What you need to do |
Every line of the entries below that mentions "engineering" is to be copied out.

Information shown |

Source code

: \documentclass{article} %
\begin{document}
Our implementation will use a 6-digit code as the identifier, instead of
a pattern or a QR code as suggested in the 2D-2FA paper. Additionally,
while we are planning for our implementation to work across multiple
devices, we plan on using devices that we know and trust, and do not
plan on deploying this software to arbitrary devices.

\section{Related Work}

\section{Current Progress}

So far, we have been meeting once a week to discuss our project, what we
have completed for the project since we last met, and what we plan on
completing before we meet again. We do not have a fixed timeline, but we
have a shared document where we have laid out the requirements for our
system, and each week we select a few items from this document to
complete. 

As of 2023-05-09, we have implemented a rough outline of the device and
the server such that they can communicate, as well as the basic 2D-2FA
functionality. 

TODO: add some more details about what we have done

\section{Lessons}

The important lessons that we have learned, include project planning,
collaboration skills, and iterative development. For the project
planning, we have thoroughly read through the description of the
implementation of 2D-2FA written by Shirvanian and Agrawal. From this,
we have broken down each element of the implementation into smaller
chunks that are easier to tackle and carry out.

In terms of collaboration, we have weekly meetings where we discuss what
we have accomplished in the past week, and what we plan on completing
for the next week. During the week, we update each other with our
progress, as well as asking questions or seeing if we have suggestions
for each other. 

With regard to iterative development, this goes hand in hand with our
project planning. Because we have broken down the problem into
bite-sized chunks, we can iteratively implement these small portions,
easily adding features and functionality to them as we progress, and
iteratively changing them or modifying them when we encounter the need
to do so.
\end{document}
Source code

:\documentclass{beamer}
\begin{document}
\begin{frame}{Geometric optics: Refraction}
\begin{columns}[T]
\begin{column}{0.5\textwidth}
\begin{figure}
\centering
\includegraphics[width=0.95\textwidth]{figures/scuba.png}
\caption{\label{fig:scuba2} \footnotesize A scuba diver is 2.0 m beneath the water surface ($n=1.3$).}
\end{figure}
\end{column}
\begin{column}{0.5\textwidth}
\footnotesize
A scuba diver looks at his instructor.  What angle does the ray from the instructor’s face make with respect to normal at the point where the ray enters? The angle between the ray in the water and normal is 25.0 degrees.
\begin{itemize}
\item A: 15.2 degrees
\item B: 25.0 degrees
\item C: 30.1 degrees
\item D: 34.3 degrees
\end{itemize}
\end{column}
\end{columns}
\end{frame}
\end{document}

* * *

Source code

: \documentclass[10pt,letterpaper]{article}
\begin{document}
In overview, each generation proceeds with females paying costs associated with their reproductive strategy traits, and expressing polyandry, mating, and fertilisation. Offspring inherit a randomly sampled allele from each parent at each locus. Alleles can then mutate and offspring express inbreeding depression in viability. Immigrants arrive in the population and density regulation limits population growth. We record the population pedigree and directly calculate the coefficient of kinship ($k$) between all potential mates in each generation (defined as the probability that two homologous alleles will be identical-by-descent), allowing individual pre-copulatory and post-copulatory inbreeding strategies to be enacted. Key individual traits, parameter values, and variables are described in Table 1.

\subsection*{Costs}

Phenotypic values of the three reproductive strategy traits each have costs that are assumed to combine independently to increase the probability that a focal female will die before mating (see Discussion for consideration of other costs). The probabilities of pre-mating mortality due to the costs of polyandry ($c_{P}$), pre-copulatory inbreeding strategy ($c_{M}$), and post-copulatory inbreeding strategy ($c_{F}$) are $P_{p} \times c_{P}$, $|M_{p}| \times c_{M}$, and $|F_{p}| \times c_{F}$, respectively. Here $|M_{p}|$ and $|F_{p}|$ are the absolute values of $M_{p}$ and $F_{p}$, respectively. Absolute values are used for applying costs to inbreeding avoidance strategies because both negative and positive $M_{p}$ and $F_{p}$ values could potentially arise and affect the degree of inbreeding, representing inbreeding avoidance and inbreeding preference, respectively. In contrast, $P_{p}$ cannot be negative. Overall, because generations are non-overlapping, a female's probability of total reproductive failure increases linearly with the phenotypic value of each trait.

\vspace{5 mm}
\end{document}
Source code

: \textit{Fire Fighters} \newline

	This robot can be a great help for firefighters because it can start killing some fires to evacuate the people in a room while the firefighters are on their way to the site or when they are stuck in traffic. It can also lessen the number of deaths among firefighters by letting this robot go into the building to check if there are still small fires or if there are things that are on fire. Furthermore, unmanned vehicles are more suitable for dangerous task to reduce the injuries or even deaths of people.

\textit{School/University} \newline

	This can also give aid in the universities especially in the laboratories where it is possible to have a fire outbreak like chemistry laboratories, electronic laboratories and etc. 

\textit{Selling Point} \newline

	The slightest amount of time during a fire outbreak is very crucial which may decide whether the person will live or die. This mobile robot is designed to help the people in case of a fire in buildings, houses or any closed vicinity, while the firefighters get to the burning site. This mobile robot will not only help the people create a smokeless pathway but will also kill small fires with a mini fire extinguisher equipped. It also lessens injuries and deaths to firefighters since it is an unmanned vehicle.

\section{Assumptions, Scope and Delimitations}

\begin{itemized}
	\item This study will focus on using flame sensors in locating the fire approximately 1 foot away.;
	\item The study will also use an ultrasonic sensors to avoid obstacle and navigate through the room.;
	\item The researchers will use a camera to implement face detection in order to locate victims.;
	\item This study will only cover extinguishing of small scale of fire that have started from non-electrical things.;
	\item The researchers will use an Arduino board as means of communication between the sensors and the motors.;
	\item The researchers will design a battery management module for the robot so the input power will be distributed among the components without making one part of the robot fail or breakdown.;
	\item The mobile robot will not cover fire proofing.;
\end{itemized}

---

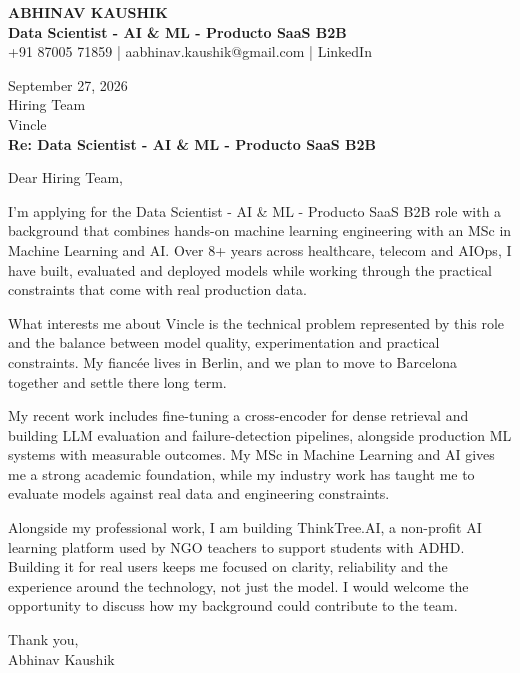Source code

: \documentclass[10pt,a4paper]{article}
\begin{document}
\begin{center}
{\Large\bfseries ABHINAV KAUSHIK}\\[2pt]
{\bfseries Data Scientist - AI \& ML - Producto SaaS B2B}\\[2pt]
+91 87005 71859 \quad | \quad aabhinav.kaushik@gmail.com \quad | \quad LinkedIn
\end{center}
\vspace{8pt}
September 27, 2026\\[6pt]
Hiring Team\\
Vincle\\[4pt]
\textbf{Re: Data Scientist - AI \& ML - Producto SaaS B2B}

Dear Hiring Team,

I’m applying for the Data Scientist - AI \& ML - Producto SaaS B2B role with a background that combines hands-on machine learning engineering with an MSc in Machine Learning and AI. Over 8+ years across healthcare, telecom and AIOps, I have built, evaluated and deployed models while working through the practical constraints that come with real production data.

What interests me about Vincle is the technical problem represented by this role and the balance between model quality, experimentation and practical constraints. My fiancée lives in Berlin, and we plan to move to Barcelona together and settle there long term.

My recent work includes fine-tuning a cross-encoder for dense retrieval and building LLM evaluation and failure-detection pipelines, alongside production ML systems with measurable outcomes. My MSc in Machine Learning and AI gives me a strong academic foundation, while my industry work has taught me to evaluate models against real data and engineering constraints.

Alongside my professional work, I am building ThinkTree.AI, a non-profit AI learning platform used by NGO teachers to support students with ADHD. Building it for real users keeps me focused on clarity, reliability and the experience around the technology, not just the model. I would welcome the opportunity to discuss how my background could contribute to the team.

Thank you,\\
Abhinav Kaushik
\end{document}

Result of the exercise |
I’m applying for the Data Scientist - AI \& ML - Producto SaaS B2B role with a background that combines hands-on machine learning engineering with an MSc in Machine Learning and AI. Over 8+ years across healthcare, telecom and AIOps, I have built, evaluated and deployed models while working through the practical constraints that come with real production data.
My recent work includes fine-tuning a cross-encoder for dense retrieval and building LLM evaluation and failure-detection pipelines, alongside production ML systems with measurable outcomes. My MSc in Machine Learning and AI gives me a strong academic foundation, while my industry work has taught me to evaluate models against real data and engineering constraints.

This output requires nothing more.